[Records for this exercise — start]

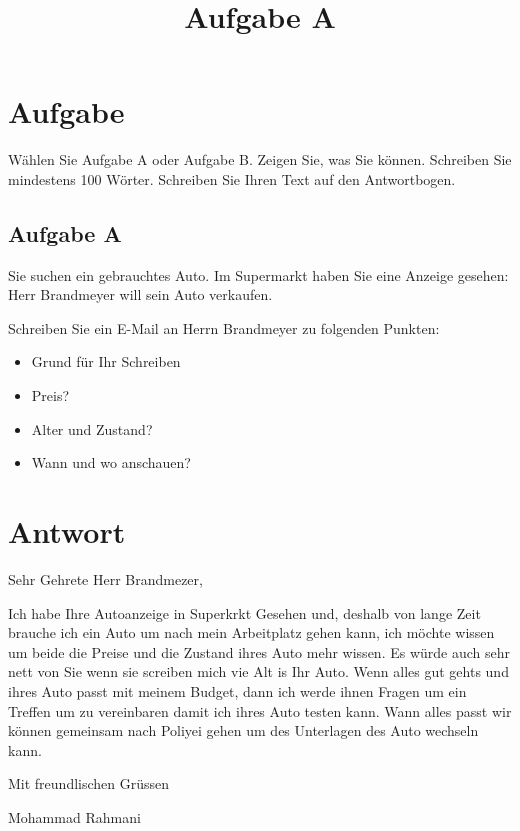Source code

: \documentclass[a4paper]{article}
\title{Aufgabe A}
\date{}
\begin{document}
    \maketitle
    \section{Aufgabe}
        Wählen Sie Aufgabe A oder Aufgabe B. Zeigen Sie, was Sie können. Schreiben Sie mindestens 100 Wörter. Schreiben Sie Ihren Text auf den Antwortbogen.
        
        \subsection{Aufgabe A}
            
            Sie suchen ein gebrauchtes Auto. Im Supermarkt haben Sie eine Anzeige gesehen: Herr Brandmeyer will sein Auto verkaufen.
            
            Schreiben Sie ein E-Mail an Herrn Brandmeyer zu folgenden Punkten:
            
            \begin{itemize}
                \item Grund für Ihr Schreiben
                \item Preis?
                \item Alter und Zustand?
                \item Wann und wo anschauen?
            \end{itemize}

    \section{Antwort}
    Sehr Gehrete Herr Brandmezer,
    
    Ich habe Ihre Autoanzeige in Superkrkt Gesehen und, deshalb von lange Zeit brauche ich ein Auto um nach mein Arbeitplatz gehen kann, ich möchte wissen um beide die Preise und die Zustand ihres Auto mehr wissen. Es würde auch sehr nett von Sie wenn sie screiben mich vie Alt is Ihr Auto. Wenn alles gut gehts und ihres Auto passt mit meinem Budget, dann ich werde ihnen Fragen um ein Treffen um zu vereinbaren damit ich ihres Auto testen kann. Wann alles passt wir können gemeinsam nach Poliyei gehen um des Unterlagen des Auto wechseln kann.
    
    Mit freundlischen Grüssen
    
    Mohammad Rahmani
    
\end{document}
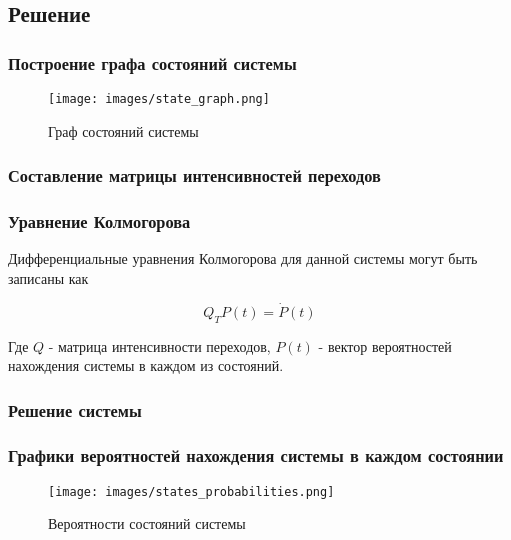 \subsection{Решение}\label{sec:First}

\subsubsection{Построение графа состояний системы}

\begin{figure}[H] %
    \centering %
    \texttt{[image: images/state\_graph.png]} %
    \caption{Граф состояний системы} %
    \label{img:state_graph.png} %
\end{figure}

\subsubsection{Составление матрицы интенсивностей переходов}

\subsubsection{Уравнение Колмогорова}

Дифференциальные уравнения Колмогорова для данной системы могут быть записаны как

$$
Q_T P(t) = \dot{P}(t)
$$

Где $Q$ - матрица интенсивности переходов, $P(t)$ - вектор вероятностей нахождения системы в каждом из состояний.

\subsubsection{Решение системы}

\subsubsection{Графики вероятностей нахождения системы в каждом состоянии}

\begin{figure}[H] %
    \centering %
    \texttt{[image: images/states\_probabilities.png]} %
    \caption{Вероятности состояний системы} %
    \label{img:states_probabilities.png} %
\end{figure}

[Records for this exercise — finish]

● **Exercise aim**: Output the lines above verbatim, images excluded.

● **Written response**:
Source code

: \documentclass[a4paper]{article}
\title{Aufgabe A}
\date{}
\begin{document}
    \maketitle
    \section{Aufgabe}
        Wählen Sie Aufgabe A oder Aufgabe B. Zeigen Sie, was Sie können. Schreiben Sie mindestens 100 Wörter. Schreiben Sie Ihren Text auf den Antwortbogen.
        
        \subsection{Aufgabe A}
            
            Sie suchen ein gebrauchtes Auto. Im Supermarkt haben Sie eine Anzeige gesehen: Herr Brandmeyer will sein Auto verkaufen.
            
            Schreiben Sie ein E-Mail an Herrn Brandmeyer zu folgenden Punkten:
            
            \begin{itemize}
                \item Grund für Ihr Schreiben
                \item Preis?
                \item Alter und Zustand?
                \item Wann und wo anschauen?
            \end{itemize}

    \section{Antwort}
    Sehr Gehrete Herr Brandmezer,
    
    Ich habe Ihre Autoanzeige in Superkrkt Gesehen und, deshalb von lange Zeit brauche ich ein Auto um nach mein Arbeitplatz gehen kann, ich möchte wissen um beide die Preise und die Zustand ihres Auto mehr wissen. Es würde auch sehr nett von Sie wenn sie screiben mich vie Alt is Ihr Auto. Wenn alles gut gehts und ihres Auto passt mit meinem Budget, dann ich werde ihnen Fragen um ein Treffen um zu vereinbaren damit ich ihres Auto testen kann. Wann alles passt wir können gemeinsam nach Poliyei gehen um des Unterlagen des Auto wechseln kann.
    
    Mit freundlischen Grüssen
    
    Mohammad Rahmani
    
\end{document}
 \subsection{Решение}\label{sec:First}

\subsubsection{Построение графа состояний системы}

\begin{figure}[H] %
    \centering %
    \texttt{[image: images/state\_graph.png]} %
    \caption{Граф состояний системы} %
    \label{img:state_graph.png} %
\end{figure}

\subsubsection{Составление матрицы интенсивностей переходов}

\subsubsection{Уравнение Колмогорова}

Дифференциальные уравнения Колмогорова для данной системы могут быть записаны как

$$
Q_T P(t) = \dot{P}(t)
$$

Где $Q$ - матрица интенсивности переходов, $P(t)$ - вектор вероятностей нахождения системы в каждом из состояний.

\subsubsection{Решение системы}

\subsubsection{Графики вероятностей нахождения системы в каждом состоянии}

\begin{figure}[H] %
    \centering %
    \texttt{[image: images/states\_probabilities.png]} %
    \caption{Вероятности состояний системы} %
    \label{img:states_probabilities.png} %
\end{figure}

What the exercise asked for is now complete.